"portrait of an old woman" by balthasar denner, 1685 - 1749.
I confess my waking thoughts have been inundated with Third Ear Band squeaks and scratches of late. Fungal matter itching into dream. My e-mail has been down for the past couple of days, and my attention wanders as a result. The fault lies with my ISP - by their own admission - so If I disappear off the radar in the next few days doubtless it will be because they have e-mailed me regarding a bill I may or may not have paid and I have been unable to retrieve it. Such are the stratagems variously employed to deny me connection to the outside world.

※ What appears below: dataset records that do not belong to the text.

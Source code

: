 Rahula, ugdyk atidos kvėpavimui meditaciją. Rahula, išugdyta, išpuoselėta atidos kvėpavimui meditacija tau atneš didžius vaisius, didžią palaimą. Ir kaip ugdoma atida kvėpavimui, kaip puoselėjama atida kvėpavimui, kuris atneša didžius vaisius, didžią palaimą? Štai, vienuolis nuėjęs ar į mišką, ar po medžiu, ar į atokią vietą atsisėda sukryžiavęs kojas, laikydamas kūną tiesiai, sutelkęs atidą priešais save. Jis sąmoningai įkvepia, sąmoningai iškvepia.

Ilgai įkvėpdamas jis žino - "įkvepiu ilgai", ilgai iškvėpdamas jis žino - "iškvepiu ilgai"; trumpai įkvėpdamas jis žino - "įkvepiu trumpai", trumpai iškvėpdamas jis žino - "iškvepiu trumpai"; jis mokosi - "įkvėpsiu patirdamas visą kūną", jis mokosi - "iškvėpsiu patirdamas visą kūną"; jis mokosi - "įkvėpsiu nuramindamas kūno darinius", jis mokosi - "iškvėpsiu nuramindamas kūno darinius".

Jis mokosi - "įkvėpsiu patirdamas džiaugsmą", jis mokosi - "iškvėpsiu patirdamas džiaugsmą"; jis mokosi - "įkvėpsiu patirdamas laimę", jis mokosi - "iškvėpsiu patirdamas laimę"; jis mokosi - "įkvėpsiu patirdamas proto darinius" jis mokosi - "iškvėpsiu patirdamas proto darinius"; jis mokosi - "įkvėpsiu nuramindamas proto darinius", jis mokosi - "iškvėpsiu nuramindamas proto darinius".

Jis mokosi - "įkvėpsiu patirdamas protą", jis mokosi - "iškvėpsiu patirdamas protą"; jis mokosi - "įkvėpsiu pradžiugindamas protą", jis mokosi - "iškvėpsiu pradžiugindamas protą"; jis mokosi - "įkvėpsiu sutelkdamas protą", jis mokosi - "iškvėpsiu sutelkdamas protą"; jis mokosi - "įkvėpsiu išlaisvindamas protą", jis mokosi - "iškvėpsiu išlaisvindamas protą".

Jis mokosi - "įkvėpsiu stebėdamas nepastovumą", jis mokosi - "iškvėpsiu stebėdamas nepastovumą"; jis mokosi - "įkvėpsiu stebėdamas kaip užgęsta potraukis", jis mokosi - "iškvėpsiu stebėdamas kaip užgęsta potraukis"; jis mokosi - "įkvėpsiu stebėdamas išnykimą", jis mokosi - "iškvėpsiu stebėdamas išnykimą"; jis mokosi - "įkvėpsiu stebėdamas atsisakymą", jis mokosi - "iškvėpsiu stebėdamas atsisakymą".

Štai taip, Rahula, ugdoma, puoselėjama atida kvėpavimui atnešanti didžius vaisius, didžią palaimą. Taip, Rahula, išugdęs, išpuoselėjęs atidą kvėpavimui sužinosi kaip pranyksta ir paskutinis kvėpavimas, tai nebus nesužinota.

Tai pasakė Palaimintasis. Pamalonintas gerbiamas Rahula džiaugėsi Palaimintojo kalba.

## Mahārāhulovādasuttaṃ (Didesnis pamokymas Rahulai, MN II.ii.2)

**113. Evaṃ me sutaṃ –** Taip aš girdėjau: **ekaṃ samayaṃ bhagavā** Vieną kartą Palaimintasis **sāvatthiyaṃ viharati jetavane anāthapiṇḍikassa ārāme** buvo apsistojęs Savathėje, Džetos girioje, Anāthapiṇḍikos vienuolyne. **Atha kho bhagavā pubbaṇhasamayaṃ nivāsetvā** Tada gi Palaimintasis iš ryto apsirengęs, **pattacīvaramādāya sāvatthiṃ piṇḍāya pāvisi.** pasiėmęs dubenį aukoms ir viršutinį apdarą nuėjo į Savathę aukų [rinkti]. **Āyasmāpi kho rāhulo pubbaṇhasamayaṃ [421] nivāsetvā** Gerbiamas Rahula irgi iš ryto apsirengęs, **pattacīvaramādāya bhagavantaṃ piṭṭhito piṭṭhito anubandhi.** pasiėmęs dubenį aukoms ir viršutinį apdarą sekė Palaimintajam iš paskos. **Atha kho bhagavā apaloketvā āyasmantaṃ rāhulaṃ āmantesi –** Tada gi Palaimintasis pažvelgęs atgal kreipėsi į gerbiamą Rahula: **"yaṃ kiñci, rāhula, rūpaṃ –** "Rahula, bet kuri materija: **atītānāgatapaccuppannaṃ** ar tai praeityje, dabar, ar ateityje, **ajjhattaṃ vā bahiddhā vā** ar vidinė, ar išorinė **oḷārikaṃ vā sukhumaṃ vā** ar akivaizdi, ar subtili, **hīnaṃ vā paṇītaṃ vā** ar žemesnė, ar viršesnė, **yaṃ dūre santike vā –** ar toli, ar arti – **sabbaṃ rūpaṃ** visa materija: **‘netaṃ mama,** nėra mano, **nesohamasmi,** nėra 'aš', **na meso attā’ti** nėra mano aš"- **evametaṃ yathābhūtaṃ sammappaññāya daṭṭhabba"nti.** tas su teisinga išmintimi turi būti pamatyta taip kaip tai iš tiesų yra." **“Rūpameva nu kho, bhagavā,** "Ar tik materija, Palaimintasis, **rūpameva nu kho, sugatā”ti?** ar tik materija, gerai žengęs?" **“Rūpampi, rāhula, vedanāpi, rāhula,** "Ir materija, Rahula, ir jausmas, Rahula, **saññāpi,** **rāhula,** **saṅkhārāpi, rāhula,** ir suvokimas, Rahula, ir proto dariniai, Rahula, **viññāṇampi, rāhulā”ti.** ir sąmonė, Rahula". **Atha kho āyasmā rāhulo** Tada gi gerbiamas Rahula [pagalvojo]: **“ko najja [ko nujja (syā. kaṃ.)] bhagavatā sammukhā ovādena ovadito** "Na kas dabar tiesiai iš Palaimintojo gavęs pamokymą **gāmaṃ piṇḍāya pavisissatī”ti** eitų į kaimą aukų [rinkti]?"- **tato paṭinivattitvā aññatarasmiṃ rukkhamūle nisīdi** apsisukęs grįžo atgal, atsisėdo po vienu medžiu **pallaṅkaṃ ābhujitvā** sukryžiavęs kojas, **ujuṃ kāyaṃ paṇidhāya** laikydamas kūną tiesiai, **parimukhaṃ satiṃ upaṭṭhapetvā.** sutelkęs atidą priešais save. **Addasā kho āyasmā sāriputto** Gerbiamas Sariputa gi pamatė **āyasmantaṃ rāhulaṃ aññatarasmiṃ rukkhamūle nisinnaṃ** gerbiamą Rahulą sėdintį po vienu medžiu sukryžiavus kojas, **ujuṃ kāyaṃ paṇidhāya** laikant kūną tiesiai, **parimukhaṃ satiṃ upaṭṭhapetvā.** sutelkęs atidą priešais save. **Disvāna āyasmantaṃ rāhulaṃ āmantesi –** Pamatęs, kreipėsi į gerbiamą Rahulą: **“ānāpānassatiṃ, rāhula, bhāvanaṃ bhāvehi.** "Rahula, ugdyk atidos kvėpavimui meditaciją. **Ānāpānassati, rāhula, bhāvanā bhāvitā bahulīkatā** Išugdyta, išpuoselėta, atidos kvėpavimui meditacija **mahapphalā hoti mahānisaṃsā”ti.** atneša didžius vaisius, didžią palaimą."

Actually, my ISP has no conception as to proper customer service or ongoing developments in internet security. Homepages appear and disappear at random ; log-in pages mysteriously mutate in the blink of an eye; collection dates on payment chop and change on a seeming whim.
"The Nightmare" by Henry Fuseli, 1782.
Their "Fair Usage Policy" with regard to broadband would appear to assume that only pornography need be streamed, and that any customer requiring large files backed-up online must be distantly related to Edward Teach. Added to this, just last year they ditched MD5 Challenge-Response encryption in favour of sending their clients' passwords "in the clear" as part of a national security upgrade. Go figure, as the saying goes. When I queried this at the time, their customer service advisor hung up on me and sent me crashing into the ether.
All the virgins of the world these days are employed by Hamas. Resistance is futile.
Anyway, perhaps "Air" would have been a more appropriate choice of elemental Third Ear Band, given my risk of dissappearing into the thin of it at any given moment. But since I am an earth snake I shall forgo any opportune relevance.
Keep your ear to the ground, brothers and sisters.
▼ THIRD EAR BAND: EARTH from "Third Ear Band" LP (Harvest EMI) 1970 (UK)
OUT OF PRINT
2 comments:
What kind of art curiculum are you wending your site around, my good man? Is this credentialed?
Twix't the audiac portions and the otic, it all seems new and neat. At least to me... for the most part...
Hey, Matt! Good to hear from you.
No set curriculum, no. Let's all participate in a revolution in the classroom. That portrait by Denner was new to me, too, chanced upon while I was scrabbling around for supporting images. Intense.